RAW DATA:
━━━━━━━━
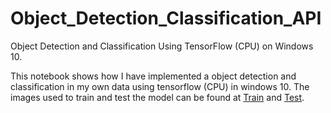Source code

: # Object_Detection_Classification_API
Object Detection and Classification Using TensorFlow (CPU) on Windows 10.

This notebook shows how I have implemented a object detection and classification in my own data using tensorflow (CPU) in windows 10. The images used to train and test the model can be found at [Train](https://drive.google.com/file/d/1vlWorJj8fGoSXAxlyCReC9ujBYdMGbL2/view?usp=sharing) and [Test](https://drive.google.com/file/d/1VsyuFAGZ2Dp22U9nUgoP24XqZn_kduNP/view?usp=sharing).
━━━━━━━━
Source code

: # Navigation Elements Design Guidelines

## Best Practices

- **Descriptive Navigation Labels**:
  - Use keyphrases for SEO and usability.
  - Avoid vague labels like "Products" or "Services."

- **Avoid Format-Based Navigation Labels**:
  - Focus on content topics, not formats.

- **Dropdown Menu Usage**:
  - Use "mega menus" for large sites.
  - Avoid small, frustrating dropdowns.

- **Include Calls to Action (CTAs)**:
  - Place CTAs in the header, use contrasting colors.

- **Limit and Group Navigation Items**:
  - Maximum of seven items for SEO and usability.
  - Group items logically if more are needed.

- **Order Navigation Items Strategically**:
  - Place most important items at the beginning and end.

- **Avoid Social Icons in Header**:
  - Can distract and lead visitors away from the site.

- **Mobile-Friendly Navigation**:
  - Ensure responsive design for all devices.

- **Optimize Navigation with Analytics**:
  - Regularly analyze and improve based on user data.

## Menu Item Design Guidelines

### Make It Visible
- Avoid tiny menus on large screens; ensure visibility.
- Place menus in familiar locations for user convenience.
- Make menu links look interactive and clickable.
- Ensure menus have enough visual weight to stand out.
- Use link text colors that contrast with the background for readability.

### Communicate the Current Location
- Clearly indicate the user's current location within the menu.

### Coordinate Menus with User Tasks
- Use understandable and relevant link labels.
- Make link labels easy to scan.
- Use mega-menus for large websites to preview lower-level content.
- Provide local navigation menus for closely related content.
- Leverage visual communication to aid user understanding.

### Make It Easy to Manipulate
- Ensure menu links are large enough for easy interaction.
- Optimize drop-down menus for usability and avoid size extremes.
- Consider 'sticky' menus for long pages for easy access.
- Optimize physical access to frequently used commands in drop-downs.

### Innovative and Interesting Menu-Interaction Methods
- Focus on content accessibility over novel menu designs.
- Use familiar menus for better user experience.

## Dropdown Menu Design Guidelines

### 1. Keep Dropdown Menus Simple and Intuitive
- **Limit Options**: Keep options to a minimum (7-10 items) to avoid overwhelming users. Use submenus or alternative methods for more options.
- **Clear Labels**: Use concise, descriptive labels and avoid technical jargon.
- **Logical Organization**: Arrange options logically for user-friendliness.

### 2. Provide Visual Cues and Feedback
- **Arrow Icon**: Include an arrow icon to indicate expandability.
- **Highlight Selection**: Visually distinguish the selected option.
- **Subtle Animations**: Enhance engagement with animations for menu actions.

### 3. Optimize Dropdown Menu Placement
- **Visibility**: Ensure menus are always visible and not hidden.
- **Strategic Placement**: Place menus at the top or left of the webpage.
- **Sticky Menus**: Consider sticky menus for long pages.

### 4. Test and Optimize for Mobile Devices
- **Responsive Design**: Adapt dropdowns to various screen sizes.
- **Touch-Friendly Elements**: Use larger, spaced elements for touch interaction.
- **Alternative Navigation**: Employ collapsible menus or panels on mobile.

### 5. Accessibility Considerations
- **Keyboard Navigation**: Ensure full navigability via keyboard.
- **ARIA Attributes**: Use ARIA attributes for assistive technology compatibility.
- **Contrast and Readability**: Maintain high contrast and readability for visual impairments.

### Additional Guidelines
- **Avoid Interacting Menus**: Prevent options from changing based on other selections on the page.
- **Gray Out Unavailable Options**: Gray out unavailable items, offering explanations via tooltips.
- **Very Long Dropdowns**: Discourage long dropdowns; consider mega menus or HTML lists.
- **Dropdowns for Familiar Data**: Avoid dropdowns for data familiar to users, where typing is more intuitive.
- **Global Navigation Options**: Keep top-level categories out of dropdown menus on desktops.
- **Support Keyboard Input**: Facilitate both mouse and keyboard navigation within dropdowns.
━━━━━━━━
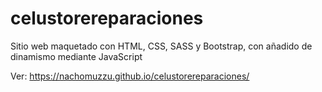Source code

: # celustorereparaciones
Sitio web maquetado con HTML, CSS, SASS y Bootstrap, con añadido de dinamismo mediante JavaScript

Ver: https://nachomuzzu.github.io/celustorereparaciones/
━━━━━━━━
WORK ITEM: Please find every line in the records above that holds the word "Placement" and copy it.

ANSWER TO THE PROBLEM:
### 3. Optimize Dropdown Menu Placement
- **Strategic Placement**: Place menus at the top or left of the webpage.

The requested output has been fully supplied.